Andando e trançando. Os dedos de Jeyson seguem o caminho da costura automaticamente. Como quem aperta um botão, ele inicia o crochê e só para quando é obrigado mesmo. Até na carona do mototáxi ele dá um jeito de fazer. Se vira como pode, tanto no bordado quanto na vida
Talvez você já o tenha visto por aí. No ônibus, no shopping, na rua, com
o novelo debaixo do braço e a colcha a ser feita jogada no ombro.
Quando está no início, parte dela está dentro da mochila, para fora fica
só o que está sendo costurado. Como ali já são 144 peças e em torno de
cinco quilos de coberta, são os ombros que levam a costura adiante.
"Eu faço porque gosto, se aparecer alguém para comprar, eu vendo",
anuncia Jeyson Silva. O rapaz tem 25 anos, trabalha como Serviços Gerais
em uma construtora de prédios e se considera artista. Aprendeu tal arte
no presídio, seis anos atrás, quando pegou seis meses por furto.
O que
mudou dali por diante? "Tudo", responde ele. Foi onde encontrou o
caminho para uma igreja evangélica e diz ter abandonado o vício. A
motivação do crime foi essa, furtar para se drogar.

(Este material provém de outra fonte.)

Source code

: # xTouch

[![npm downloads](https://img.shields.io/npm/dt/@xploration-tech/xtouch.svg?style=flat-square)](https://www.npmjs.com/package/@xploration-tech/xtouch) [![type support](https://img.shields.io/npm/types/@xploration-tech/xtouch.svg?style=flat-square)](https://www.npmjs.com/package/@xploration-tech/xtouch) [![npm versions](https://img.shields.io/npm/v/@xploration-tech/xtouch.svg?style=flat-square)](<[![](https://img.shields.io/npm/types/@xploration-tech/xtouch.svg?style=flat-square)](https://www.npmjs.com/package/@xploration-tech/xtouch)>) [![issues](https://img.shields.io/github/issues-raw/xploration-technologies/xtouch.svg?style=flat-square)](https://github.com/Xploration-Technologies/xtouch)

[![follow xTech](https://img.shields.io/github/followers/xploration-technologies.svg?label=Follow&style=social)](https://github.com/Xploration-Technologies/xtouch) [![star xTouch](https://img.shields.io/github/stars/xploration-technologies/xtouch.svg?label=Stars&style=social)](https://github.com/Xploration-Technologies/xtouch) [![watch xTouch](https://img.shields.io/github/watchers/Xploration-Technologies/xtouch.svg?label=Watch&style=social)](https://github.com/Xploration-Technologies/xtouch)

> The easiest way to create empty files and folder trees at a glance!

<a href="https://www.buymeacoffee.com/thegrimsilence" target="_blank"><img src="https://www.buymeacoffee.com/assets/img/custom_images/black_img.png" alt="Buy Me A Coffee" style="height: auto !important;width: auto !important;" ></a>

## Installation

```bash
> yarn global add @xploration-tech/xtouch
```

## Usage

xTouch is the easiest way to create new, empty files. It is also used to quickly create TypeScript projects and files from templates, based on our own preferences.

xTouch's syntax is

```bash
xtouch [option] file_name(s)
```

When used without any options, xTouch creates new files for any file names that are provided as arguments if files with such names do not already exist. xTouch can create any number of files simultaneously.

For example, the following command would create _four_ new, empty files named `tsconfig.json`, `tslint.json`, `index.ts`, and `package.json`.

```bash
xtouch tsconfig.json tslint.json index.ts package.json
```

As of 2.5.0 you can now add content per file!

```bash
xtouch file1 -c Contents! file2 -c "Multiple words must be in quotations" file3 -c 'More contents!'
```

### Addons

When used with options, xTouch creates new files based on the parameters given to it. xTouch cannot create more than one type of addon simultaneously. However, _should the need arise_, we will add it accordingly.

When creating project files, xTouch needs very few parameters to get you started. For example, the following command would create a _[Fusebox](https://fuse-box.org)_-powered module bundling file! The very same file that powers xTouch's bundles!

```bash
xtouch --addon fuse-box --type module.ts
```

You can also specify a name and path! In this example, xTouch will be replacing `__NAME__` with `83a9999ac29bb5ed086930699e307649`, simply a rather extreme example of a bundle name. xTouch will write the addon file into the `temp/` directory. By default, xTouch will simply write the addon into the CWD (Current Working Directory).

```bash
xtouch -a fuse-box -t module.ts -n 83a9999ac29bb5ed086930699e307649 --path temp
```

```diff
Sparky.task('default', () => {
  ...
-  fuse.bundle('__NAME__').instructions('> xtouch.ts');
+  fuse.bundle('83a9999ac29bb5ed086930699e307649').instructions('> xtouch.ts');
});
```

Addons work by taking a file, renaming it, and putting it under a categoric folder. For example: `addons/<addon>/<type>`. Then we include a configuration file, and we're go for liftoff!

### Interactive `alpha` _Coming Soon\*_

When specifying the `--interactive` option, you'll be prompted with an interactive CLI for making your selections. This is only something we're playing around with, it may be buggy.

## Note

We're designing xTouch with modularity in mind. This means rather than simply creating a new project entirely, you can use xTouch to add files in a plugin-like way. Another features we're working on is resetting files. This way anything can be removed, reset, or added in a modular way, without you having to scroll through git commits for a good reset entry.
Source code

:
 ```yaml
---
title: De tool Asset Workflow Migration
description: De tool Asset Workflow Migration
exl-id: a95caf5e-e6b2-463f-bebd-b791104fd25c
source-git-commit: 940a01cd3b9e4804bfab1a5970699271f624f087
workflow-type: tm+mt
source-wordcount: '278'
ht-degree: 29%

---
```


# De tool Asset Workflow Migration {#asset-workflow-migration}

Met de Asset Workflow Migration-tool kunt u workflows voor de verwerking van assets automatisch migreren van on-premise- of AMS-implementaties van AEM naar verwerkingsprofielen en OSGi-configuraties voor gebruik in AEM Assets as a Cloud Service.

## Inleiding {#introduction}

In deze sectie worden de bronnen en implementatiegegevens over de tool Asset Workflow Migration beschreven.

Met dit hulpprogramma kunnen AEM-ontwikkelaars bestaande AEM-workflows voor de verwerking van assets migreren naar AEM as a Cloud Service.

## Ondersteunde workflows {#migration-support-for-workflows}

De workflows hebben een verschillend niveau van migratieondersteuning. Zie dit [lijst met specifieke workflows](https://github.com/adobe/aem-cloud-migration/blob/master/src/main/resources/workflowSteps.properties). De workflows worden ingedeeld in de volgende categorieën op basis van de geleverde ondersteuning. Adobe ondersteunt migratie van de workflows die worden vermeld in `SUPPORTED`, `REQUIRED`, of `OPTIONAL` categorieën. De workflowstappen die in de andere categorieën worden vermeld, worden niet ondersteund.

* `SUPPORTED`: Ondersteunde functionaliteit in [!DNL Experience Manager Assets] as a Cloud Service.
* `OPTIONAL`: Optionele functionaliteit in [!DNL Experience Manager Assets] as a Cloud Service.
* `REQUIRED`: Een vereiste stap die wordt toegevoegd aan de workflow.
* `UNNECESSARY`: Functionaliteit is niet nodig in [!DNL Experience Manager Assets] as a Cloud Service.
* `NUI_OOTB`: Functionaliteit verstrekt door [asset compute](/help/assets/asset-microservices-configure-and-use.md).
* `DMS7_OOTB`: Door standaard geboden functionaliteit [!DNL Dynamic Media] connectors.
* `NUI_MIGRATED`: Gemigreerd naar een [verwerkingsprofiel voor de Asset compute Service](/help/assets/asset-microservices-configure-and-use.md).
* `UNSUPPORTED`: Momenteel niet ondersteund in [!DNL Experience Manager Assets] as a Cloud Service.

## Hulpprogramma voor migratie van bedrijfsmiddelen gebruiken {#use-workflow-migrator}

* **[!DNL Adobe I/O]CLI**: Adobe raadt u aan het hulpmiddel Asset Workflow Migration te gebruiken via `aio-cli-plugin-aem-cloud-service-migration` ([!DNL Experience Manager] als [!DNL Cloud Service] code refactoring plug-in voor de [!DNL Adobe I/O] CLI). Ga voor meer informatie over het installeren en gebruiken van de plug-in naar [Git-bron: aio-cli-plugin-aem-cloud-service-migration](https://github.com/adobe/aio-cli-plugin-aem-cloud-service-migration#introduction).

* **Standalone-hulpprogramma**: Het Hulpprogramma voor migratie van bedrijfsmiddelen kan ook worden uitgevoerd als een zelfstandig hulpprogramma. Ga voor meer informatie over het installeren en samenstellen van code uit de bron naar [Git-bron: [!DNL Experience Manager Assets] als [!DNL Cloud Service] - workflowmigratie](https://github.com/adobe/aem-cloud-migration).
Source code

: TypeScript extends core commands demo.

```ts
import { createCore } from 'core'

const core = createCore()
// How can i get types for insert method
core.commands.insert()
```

"Mas esse não é o único trabalho que eu faço. Eu também bordo ponto cruz
e faço vestido de noiva", conta. O último ofício, ele explica que por
não ter todo aparato e nem ateliê, não consegue sozinho, ainda.
A tal colcha é uma para cama king size e já está na fase do acabamento.
Deve ter ficado pronta hoje. Se fizesse só ela, sem cumprir o expediente
de oito horas diárias como serviços gerais, Jeyson chegaria ao fim em
15 dias. Mas a colcha que carrega nos ombros já lhe é companhia há quase
um mês.
"A gente dá um jeito sempre. Vontade e fé move qualquer pedra que
estiver no seu caminho", explica, sobre o crochê e a vida. Do ponto de
ônibus, ele anda por algumas quadras com os olhos fixos na agulha, até a
portaria do prédio, no bairro Carandá Bosque. O trajeto todo, de casa
até o trabalho, também é feito assim, de cabeça baixa, prestando atenção
nas trancinhas.
"Eu vou para o Serraville, na igreja onde frequento. Também ando no
ônibus, no shopping, qualquer lugar eu vou fazendo. Por quê? É o
entusiasmo. Eu sou um entusiasta, eu fico entusiasmado com o trabalho.
Quando não levo, fico apreensivo para voltar para casa e terminar",
descreve.
Pelas ruas, Jeyson conta que já foi abordado diversas vezes. A cena é
curiosa e ele acredita que se torna ainda mais peculiar por ele ser
homem. "Todo dia tem gente que me pergunta... Os homens são mais
preconceituosos, acham que é um trabalho feminino", diz.
Pergunto se ele sabe fazer o macramê. A resposta é um 'não', por
enquanto. "Fazer, fazer mesmo, não. É difícil, eu já vi fazendo, mas
nunca fiz. Mas não é por isso que vou morrer sem aprender".
O crochê feito nas caminhadas diárias ensinou ao rapaz muito sobre
valores, tanto do próprio trabalho quanto dos demais. "Você vê o
trabalho que dá. Fazer não é fácil, é um sacrifício. O que a gente
emprega tem um valor muito grande e a única coisa que eu espero é o
reconhecimento", afirma Jeyson. E este já veio em forma de 'parabéns'.
Ao longo de seis anos de costura, ele contabiliza mais de 400
cumprimentos.
"É o que todo artista espera. Ser reconhecido pelo trabalho que faz".
Depois de pronta, a colcha fica em casa e outra peça começa a tomar
forma. A ideia é fazer um jogo de quarto, então em seguida são as duas
fronhas, dois tapetes, cortina e a toalhinha do criado mudo, que por
enquanto ainda não tem comprador.
O preço médio, Jeyson fala que é de R$ 600, mas há quem venda até pelo dobro. Na bagagem, esta é a 16ª colcha de "valores".
"É gratificante pelo tamanho, quando você termina e vê um trabalho tão grande e se lembra que antes aquilo não era nada".